When Prati and I both lived in New London a few years back, we had a nice symbiosis in our relationship: she fed me and I drove her places. She didn't learn how to drive until adulthood, whereas there were already many, many years between me and those times I drove into the garage door frame and over my brother's heel. Plus, agreeing to drive Prati to the supermarket most always worked in my favor.
The only time she drove us, she was visibly pregnant with Cayden as she non-nonchalantly ran a red light by the mall in Waterford. When the police pulled us over, she explained that the light turned yellow quickly and she was not willing to stop short and risk the seat belt impact harming the baby. The officer let us go.
Fast forward to this week. We're staying in her mom's house in Beawar, Rajasthan, full of cows, water filtered in clay pots and trash tossed out windows. At her mom's, everyone eats and prepares food on the floor, hand-washes clothes and doesn't blink when the power flickers at random intervals.
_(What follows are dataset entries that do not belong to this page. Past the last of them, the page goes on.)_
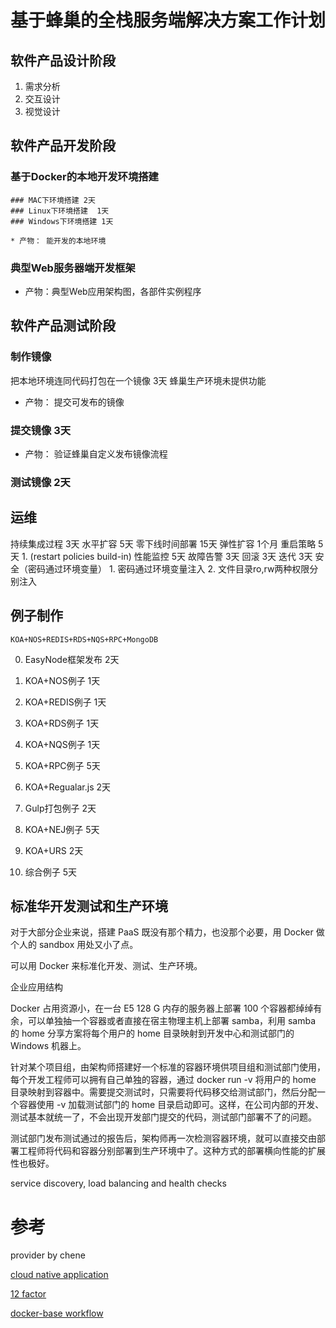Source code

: <!-- ---
layout: post
title:  "Scheduler Q4-2015"
date:   2015-11-07 13:35:30
categories: allen.hu update
---
 -->

# 基于蜂巢的全栈服务端解决方案工作计划

## 软件产品设计阶段
   1. 需求分析
   2. 交互设计
   3. 视觉设计

## 软件产品开发阶段


### 基于Docker的本地开发环境搭建

	### MAC下环境搭建 2天
	### Linux下环境搭建  1天
	### Windows下环境搭建 1天

	* 产物： 能开发的本地环境


### 典型Web服务器端开发框架

   * 产物：典型Web应用架构图，各部件实例程序


## 软件产品测试阶段

### 制作镜像

   把本地环境连同代码打包在一个镜像 3天
   蜂巢生产环境未提供功能

   * 产物： 提交可发布的镜像

### 提交镜像  3天

   * 产物： 验证蜂巢自定义发布镜像流程

### 测试镜像   2天



## 运维
   持续集成过程  3天
   水平扩容       5天
   零下线时间部署  15天
   弹性扩容       1个月
   重启策略       5天
   		1. (restart policies build-in)
   性能监控       5天
   故障告警       3天
   回滚          3天
   迭代          3天
   安全（密码通过环境变量）
      1. 密码通过环境变量注入
      2. 文件目录ro,rw两种权限分别注入


## 例子制作

	KOA+NOS+REDIS+RDS+NQS+RPC+MongoDB

   0.  EasyNode框架发布 2天

   1.  KOA+NOS例子 1天

   2.  KOA+REDIS例子 1天

   3.  KOA+RDS例子  1天

   4.  KOA+NQS例子 1天

   5.  KOA+RPC例子 5天

   6.  KOA+Regualar.js 2天

   7.  Gulp打包例子  2天

   8.  KOA+NEJ例子  5天

   9.  KOA+URS   2天

   10. 综合例子    5天

## 标准华开发测试和生产环境
[](http://dockerpool.com/static/books/docker_practice/cases/environment.html)
对于大部分企业来说，搭建 PaaS 既没有那个精力，也没那个必要，用 Docker 做个人的 sandbox 用处又小了点。

可以用 Docker 来标准化开发、测试、生产环境。

企业应用结构

Docker 占用资源小，在一台 E5 128 G 内存的服务器上部署 100 个容器都绰绰有余，可以单独抽一个容器或者直接在宿主物理主机上部署 samba，利用 samba 的 home 分享方案将每个用户的 home 目录映射到开发中心和测试部门的 Windows 机器上。

针对某个项目组，由架构师搭建好一个标准的容器环境供项目组和测试部门使用，每个开发工程师可以拥有自己单独的容器，通过 docker run -v 将用户的 home 目录映射到容器中。需要提交测试时，只需要将代码移交给测试部门，然后分配一个容器使用 -v 加载测试部门的 home 目录启动即可。这样，在公司内部的开发、测试基本就统一了，不会出现开发部门提交的代码，测试部门部署不了的问题。

测试部门发布测试通过的报告后，架构师再一次检测容器环境，就可以直接交由部署工程师将代码和容器分别部署到生产环境中了。这种方式的部署横向性能的扩展性也极好。


service discovery, load balancing and health checks

# 参考
provider by chene

[cloud native application](http://it20.info/2014/12/cloud-native-applications-for-dummies/)

[12 factor](http://12factor.net/zh_cn/)

[docker-base workflow](http://www.luiselizondo.net/a-production-ready-docker-workflow/)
And when we want to go out, to drink hot milk warmed for hours in fire-heated cauldrons or bring Cayden to a daycare, we travel there the local way, on Prati's late father's moped, she driving, me in back, and Cayden sandwiched in the middle.
It's terrifying, trusting one's welfare to a rickety bike and a friend with a... questionable... driving record on roads that are often unpaved and lack discernible rules. (In India, people honk to alert pedestrians they're about to be run over, to express impatience, to navigate blind curves and to create impromptu passing lanes.) Further, in this out-of-the-way locale, two tall women--one white and both dressed in Western clothes--create a stir wherever we go; ratchet that up every time we put in an appearance on the moped, dodging cows, auto rickshaws and men hauling carts full of produce.
More on Beawar ASAP, I hope; for now, we're off for lassis!